Why Ice Shelves Are Earth’s Frozen Guardrails

To understand why this matters, it helps to understand what ice shelves do. These floating platforms of ice — some the size of small countries — act as buttresses. They slow the flow of the massive land-based glaciers behind them. Without ice shelves acting as brakes, glaciers accelerate toward the sea.

When ice shelves thin and weaken from below, they lose their ability to hold back the glaciers behind them. More land ice slides into the ocean. And when ice that was on land enters the sea, global sea levels rise. The West Antarctic Ice Sheet alone holds enough ice to raise global sea levels by over 5 metres if it collapsed entirely.

The IPCC has previously identified weakening polar ice shelves as a major and poorly understood risk factor — a gap that this new research makes significantly more urgent.

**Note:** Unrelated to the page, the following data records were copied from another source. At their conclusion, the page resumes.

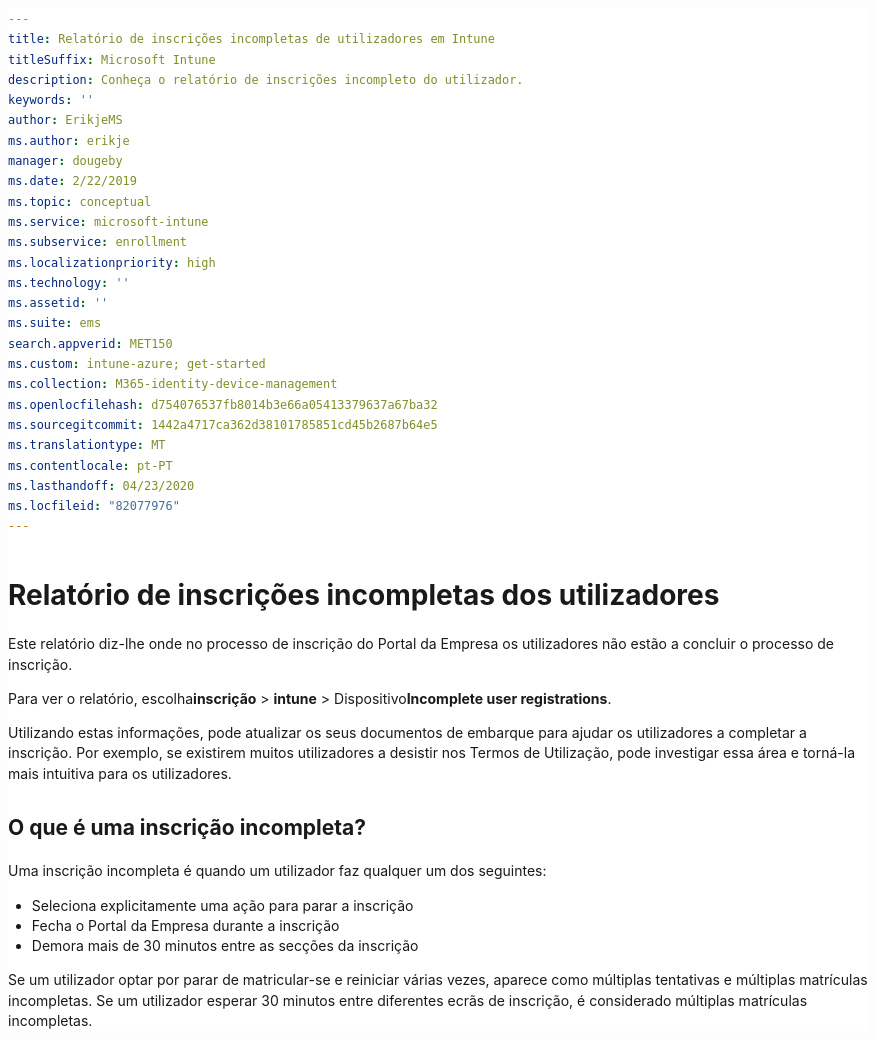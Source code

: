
 ```yaml
---
title: Relatório de inscrições incompletas de utilizadores em Intune
titleSuffix: Microsoft Intune
description: Conheça o relatório de inscrições incompleto do utilizador.
keywords: ''
author: ErikjeMS
ms.author: erikje
manager: dougeby
ms.date: 2/22/2019
ms.topic: conceptual
ms.service: microsoft-intune
ms.subservice: enrollment
ms.localizationpriority: high
ms.technology: ''
ms.assetid: ''
ms.suite: ems
search.appverid: MET150
ms.custom: intune-azure; get-started
ms.collection: M365-identity-device-management
ms.openlocfilehash: d754076537fb8014b3e66a05413379637a67ba32
ms.sourcegitcommit: 1442a4717ca362d38101785851cd45b2687b64e5
ms.translationtype: MT
ms.contentlocale: pt-PT
ms.lasthandoff: 04/23/2020
ms.locfileid: "82077976"
---
```

# <a name="incomplete-user-enrollments-report"></a>Relatório de inscrições incompletas dos utilizadores

Este relatório diz-lhe onde no processo de inscrição do Portal da Empresa os utilizadores não estão a concluir o processo de inscrição.

Para ver o relatório, escolha**inscrição** >  **intune** > Dispositivo**Incomplete user registrations**.

Utilizando estas informações, pode atualizar os seus documentos de embarque para ajudar os utilizadores a completar a inscrição. Por exemplo, se existirem muitos utilizadores a desistir nos Termos de Utilização, pode investigar essa área e torná-la mais intuitiva para os utilizadores.

## <a name="what-is-an-incomplete-enrollment"></a>O que é uma inscrição incompleta?

Uma inscrição incompleta é quando um utilizador faz qualquer um dos seguintes:

- Seleciona explicitamente uma ação para parar a inscrição
- Fecha o Portal da Empresa durante a inscrição
- Demora mais de 30 minutos entre as secções da inscrição

Se um utilizador optar por parar de matricular-se e reiniciar várias vezes, aparece como múltiplas tentativas e múltiplas matrículas incompletas. Se um utilizador esperar 30 minutos entre diferentes ecrãs de inscrição, é considerado múltiplas matrículas incompletas.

East Antarctica: The Sleeping Giant Wakes

What makes this discovery especially alarming is its location. East Antarctica was previously considered far more stable and resistant to change than its western counterpart. Scientists focused most of their concern on West Antarctica and the Amundsen Sea region, where glacier retreat has been ongoing for decades.

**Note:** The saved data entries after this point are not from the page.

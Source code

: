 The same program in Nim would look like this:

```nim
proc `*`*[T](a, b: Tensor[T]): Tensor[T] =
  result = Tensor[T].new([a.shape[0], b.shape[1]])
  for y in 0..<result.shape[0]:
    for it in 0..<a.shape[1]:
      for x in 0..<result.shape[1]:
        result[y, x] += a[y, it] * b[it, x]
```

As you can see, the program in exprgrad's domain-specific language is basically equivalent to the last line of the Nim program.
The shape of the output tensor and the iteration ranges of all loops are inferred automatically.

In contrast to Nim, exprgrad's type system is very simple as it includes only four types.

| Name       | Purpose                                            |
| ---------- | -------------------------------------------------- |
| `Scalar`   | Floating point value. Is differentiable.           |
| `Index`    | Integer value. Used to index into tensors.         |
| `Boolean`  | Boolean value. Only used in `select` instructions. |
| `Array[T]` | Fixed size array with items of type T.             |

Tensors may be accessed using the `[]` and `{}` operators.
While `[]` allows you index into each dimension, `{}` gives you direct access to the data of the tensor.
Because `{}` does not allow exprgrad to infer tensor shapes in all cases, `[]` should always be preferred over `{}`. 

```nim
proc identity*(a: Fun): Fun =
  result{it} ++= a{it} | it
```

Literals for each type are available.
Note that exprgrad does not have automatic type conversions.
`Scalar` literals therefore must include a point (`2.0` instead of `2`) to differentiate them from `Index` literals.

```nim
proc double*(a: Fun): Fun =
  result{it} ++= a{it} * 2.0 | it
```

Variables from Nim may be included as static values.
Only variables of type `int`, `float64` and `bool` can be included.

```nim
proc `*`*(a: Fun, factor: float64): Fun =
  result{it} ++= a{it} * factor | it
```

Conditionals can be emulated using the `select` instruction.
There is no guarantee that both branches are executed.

The Fimbulisen findings suggest that East Antarctica — which contains even more ice — may be far more sensitive to ocean warming than scientists realized. Changes already observed in West Antarctica are now being projected to affect East Antarctic ice shelves as the ocean continues to warm.

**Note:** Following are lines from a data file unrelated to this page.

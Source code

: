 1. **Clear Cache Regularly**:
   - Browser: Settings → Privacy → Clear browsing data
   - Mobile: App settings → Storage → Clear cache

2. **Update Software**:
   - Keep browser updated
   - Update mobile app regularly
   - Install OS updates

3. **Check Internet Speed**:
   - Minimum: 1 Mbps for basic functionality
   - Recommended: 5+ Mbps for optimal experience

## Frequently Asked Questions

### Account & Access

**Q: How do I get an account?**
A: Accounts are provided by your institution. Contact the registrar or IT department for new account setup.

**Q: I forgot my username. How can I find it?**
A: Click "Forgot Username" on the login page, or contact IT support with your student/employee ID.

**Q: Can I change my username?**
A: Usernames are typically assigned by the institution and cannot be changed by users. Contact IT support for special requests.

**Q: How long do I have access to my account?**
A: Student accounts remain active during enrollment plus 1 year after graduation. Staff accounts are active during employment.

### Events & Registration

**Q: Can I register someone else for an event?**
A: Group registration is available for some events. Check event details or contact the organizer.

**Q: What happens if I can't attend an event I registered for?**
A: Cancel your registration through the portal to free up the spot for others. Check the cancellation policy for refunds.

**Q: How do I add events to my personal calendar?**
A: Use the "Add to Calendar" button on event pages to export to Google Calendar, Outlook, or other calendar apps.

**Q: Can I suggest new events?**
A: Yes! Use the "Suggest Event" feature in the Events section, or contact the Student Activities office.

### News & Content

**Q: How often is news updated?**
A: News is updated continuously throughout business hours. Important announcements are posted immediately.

Researchers note this dynamic has already been observed elsewhere in Antarctica, signalling that this is not an isolated phenomenon but a systemic risk across the continent’s coastline.

The Global Stakes: Coastal Cities at Risk

A faster-than-expected rise in sea levels is not an abstract scientific concern. Hundreds of millions of people live in low-lying coastal areas. Major cities including Mumbai, Bangkok, Miami, Jakarta, and Shanghai face existential flooding threats if sea level rise accelerates beyond current projections.

The ocean is already warming at approximately triple the historical rate in some Antarctic regions. Research suggests that even under the Paris Agreement’s most ambitious 1.5°C target, committed ocean warming may drive widespread ice shelf melting that cannot now be reversed.

What Needs to Happen

Scientists call for an urgent update to global climate models to incorporate the channelized melting process discovered at Fimbulisen. Current sea level projections used by governments and urban planners may be based on incomplete data.

Beyond modeling, the research reinforces the case for rapid decarbonization. Every degree of ocean warming averted reduces the pace at which warm water can penetrate and trap beneath ice shelves. Investing now in coastal adaptation infrastructure — seawalls, mangrove restoration, managed retreats from flood-prone zones — is no longer optional for at-risk nations.

Key Takeaways

Antarctica is melting from below in ways climate science did not fully anticipate, driven by warm ocean water trapped in hidden ice shelf channels. The implications for global sea level rise are severe, and models used by policymakers urgently need updating. The world’s coastlines depend on scientists and governments taking this new evidence seriously — now.